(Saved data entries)
----
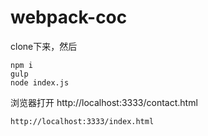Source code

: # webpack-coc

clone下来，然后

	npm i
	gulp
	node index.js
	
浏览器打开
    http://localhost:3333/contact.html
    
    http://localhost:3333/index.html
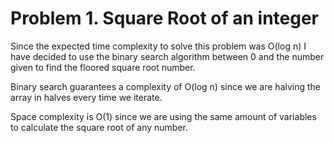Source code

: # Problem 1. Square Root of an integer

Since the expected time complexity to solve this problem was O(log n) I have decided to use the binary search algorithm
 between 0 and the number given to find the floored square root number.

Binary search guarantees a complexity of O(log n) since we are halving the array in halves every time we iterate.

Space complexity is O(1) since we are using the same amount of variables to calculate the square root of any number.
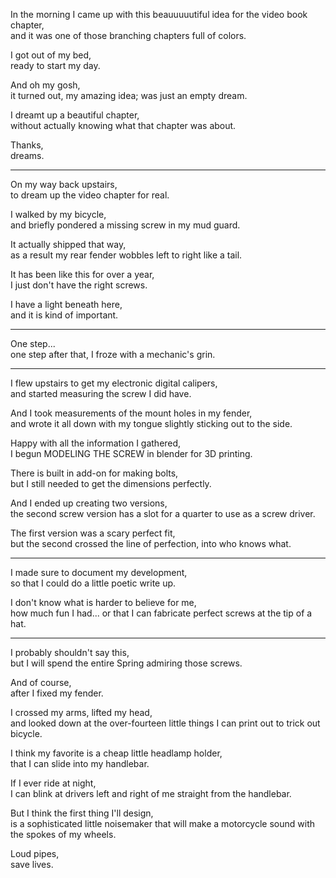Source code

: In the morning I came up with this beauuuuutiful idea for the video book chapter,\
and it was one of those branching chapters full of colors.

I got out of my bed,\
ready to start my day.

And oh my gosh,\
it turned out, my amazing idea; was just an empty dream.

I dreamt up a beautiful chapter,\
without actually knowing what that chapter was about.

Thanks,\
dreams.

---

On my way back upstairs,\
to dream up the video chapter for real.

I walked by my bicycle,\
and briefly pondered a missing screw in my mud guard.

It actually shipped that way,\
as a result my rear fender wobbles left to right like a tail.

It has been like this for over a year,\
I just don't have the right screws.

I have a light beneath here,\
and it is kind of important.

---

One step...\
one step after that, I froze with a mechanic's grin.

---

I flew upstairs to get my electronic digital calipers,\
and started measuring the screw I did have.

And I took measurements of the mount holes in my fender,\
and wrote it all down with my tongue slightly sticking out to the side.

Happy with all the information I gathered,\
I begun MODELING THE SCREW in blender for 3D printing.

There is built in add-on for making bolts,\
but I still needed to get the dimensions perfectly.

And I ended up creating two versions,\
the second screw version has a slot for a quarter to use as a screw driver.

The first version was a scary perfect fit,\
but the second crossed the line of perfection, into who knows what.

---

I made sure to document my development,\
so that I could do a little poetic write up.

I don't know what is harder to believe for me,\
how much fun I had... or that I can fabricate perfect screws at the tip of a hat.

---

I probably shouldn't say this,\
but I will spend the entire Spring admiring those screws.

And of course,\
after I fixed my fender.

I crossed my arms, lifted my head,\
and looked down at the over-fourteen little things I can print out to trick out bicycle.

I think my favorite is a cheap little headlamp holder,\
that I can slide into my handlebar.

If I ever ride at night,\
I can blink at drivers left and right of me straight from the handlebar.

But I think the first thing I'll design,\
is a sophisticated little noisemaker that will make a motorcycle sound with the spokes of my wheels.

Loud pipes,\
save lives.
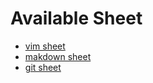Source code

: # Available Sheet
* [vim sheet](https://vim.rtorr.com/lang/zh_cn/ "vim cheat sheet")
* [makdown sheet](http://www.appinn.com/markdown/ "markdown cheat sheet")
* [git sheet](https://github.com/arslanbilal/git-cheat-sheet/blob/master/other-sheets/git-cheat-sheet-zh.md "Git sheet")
----
§ What is expected:
From the first line of the records through the line containing "of an integer", please output exactly those lines and nothing more, leaving out the pictures.

§ Solution to this problem:
Source code

: # webpack-coc

clone下来，然后

	npm i
	gulp
	node index.js
	
浏览器打开
    http://localhost:3333/contact.html
    
    http://localhost:3333/index.html
Source code

: # Problem 1. Square Root of an integer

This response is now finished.